'''
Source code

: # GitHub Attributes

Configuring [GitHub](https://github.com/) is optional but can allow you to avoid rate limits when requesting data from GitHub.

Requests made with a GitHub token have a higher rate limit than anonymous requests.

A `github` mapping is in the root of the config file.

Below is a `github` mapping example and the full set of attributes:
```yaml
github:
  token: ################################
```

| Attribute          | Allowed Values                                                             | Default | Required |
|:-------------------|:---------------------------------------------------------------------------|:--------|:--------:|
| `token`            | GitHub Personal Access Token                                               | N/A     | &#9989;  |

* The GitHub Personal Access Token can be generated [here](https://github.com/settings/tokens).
'''
**Exercise**:
Read the records above. Show each line that has the string "Personal".

**Response area**:
| `token`            | GitHub Personal Access Token                                               | N/A     | &#9989;  |
* The GitHub Personal Access Token can be generated [here](https://github.com/settings/tokens).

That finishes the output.